К счастью, я дожила до семидесятых годов, когда выдвиженцы «героических эпох» уже сходят на нет. Нынешняя преступная поросль наверх пока не поднимается. Она ждет своего часа, но он, может, и не наступит. Думаю, что старшие, которые сейчас у кормила, не хотят разгула террора и убийств. Они знают, к чему это приводит, и потому осторожны. Молодые, не бывшие свидетелями страшных лет, способны на все, но пока не дорвались до власти... Сейчас переходный момент, и от того, как повернется дальше, зависит все. Есть слабые ростки добра, ослабевшее зло и новое зло, еще набирающее силы. Кто победит завтра, сказать нельзя. И не следует утешать себя тем, что зло ослабело. Оно и ослабевшее способно натворить непоправимые беды. В старину говорили «под занавес»... Необходима невероятная осторожность, чтобы под занавес не совершилось непоправимое, а это может произойти, а также чтобы не прорвалось наверх новое зло, которое готовит новые соблазны и новые слова.

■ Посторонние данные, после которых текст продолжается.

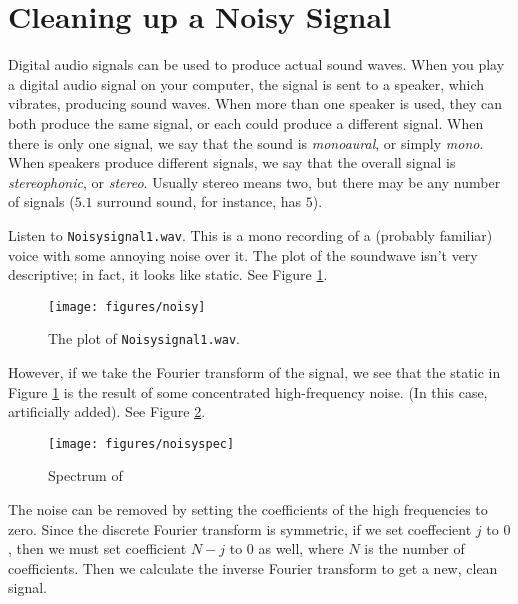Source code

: 

\section*{Cleaning up a Noisy Signal}

Digital audio signals can be used to produce actual sound waves.  When you play a digital audio signal on your computer, the signal is sent to
a speaker, which vibrates, producing sound waves.  When more than one speaker is used, they can both produce the same signal, or each could produce
a different signal.  When there is only one signal, we say that the sound is \emph{monoaural}, or simply \emph{mono}.  When speakers produce different
signals, we say that the overall signal is \emph{stereophonic}, or \emph{stereo}.  Usually stereo means two, but there may be any number of signals ($5.1$
surround sound, for instance, has $5$).

Listen to \texttt{Noisysignal1.wav}.
This is a mono recording of a (probably familiar) voice with some annoying noise over it.
The plot of the soundwave isn't very descriptive; in fact, it looks like static.
See Figure \ref{fig:noisysignal}.

\begin{figure}
\centering
\texttt{[image: figures/noisy]}
\caption{The plot of \texttt{Noisysignal1.wav}.}
\label{fig:noisysignal}
\end{figure}

However, if we take the Fourier transform of the signal, we see that the static in Figure \ref{fig:noisysignal} is the result of some concentrated high-frequency noise.
(In this case, artificially added).
See Figure \ref{fig:noisyspec}.

\begin{figure}
\centering
\texttt{[image: figures/noisyspec]}
\caption{Spectrum of }
\label{fig:noisyspec}
\end{figure}

The noise can be removed by setting the coefficients of the high frequencies to zero.
Since the discrete Fourier transform is symmetric, if we set coeffecient $j$ to $0$, then we must set coefficient $N - j$ to $0$ as well, where $N$ is the number of coefficients.
Then we calculate the inverse Fourier transform to get a new, clean signal.

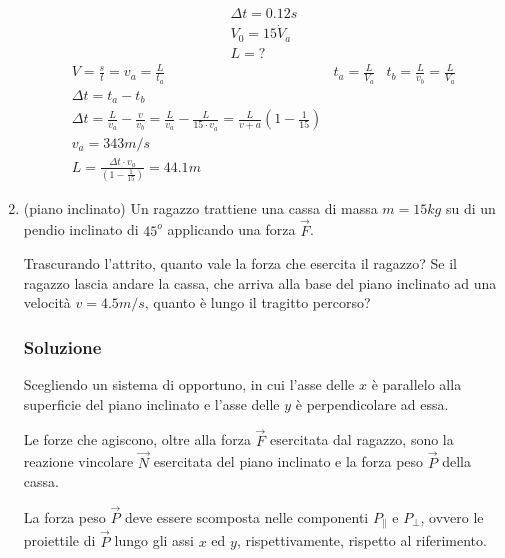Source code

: \documentclass{report}
\begin{document}
\begin{enumerate}
  \begin{eqnarray*}
    \Delta t= 0.12s\\
    V_0=15\dot V_a\\
    L=?
  \end{eqnarray*}
  \begin{eqnarray*}
    V=\frac{s}{t}=v_a=\frac{L}{t_a} & t_a=\frac{L}{V_a} & t_b=\frac{L}{v_b}
                                                          =\frac{L}{V_a}\\
    \Delta t=t_a-t_b\\
    \Delta t=\frac{L}{v_a}-\frac{v}{v_b}=\frac{L}{v_a}-\frac{L}{15\cdot v_a}=\frac{L}{v+a}\left(1-\frac{1}{15}\right)\\
    v_a=343m/s\\
    L=\frac{\Delta t\cdot v_a}{\left(1-\frac{1}{15}\right)}= 44.1m
  \end{eqnarray*}
\item (piano inclinato) Un ragazzo trattiene una cassa di massa $m=15kg$ su di un pendio inclinato di
  $45^o$ applicando una forza $\vec{F}$.
  \begin{tasks}
  \task Trascurando l'attrito, quanto vale la forza che esercita il ragazzo?
  \task Se il ragazzo lascia andare la cassa, che arriva alla base del piano inclinato ad una velocità
    $v=4.5m/s$, quanto è lungo il tragitto percorso?
  \end{tasks}
  
\subsubsection{Soluzione}
\label{sec:sol15}
\begin{tasks}
  \task Scegliendo un sistema di opportuno, in cui l'asse delle $x$ è parallelo alla superficie del
  piano
inclinato e l'asse delle $y$ è perpendicolare ad essa.

Le forze che agiscono, oltre alla forza $\vec{F}$ esercitata dal ragazzo, sono la reazione vincolare
$\vec{N}$ esercitata del piano inclinato e la forza peso $\vec{P}$ della cassa.

La forza peso $\vec{P}$ deve essere scomposta nelle componenti $P_\parallel$ e $P_\bot$, ovvero le
proiettile di $\vec{P}$ lungo gli assi $x$ ed $y$, rispettivamente, rispetto al riferimento.


\end{tasks}
\end{enumerate}
\end{document}
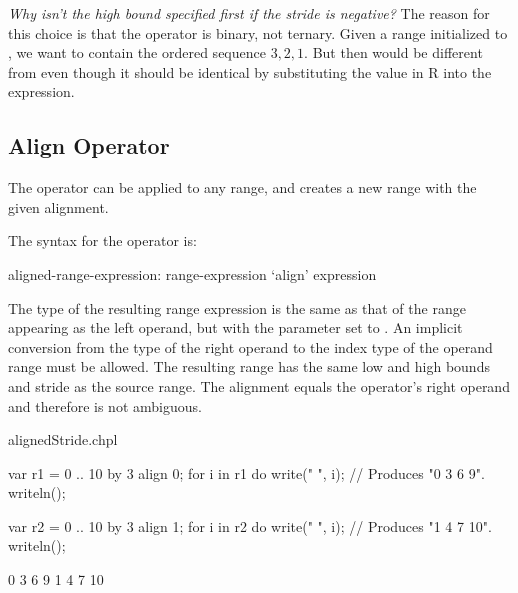 \begin{rationale}
{\it Why isn't the high bound specified first if the stride is
negative?}  The reason for this choice is that the  operator
is binary, not ternary.  Given a range  initialized
to , we want  to contain the ordered sequence
$3,2,1$.  But then  would be different from  even though it should be identical by substituting the value in
R into the expression.
\end{rationale}


\subsection{Align Operator}
\label{Align_Operator_For_Ranges}

The  operator can be applied to any range, and creates a new range
with the given alignment.  

The syntax for the  operator is:
\begin{syntax}
aligned-range-expression:
  range-expression `align' expression
\end{syntax}
\noindent The type of the resulting range expression is the same as that of the
range appearing as the left operand, but with the  parameter
set to .  An implicit conversion from
the type of the right operand to the index type of the operand range
must be allowed.
The resulting range has the
same low and high bounds and stride as the source range. The
alignment equals the  operator's right operand
and therefore is not ambiguous. 

\begin{chapelexample}{alignedStride.chpl}
\begin{chapel}
var r1 = 0 .. 10 by 3 align 0;
for i in r1 do
  write(" ", i);			// Produces "0 3 6 9".
writeln();

var r2 = 0 .. 10 by 3 align 1;
for i in r2 do
  write(" ", i);			// Produces "1 4 7 10".
writeln();
\end{chapel}
\begin{chapeloutput}
 0 3 6 9
 1 4 7 10
\end{chapeloutput}
\end{chapelexample}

Инерция зла чересчур сильна, а добрые силы беспомощны и пассивны. Охранительские массы ничего не охраняют и подчинятся всякому обороту событий. В этом причина сегодняшнего беспокойства, которым охвачены огромные толпы, а вместе с ними и я, старая женщина, которая уже не узнает развязки. В этом мое единственное утешение.
IX. Стеклянный колпак
На службу в газету «Московский комсомолец» Мандельштам поступил осенью 29 года. Дотянул он там до февраля 30 года. В декабре приблизительно он начал диктовать «Четвертую прозу». Мы снимали комнату у нэпмана, торговавшего на базаре галантереей, которую изготовляли другие нэпманы. Нашего хозяина обложили фантастическим налогом — таким способом подводились итоги новой экономической политики. Нэпман долго и задумчиво считал на счетах и решил, что выгоднее сесть и отправиться в Туруханский край или в Нарым, чем влезать в неоплатные долги, выплачивая налог. Семье при этом оставались кое-какие деньги, которые он успел заранее припрятать, и квартира, выстроенная на имя жены. Он рассчитывал, что, сдавая комнату, семья протянет до его возвращения, а сам он в ссылке получит новую специальность и снова сможет содержать всех — жену и детей. Они, бедные, еще считали нужным содержать жен и семьи... Это были последние могикане, и о них давно забыли... Итак, нэпман решил принести себя в жертву семье, но даже не ощущал свой поступок как жертву, а только как расчет, сделанный на счетах и записанный на клочке бумаги, который он потом разорвал и спустил в уборную.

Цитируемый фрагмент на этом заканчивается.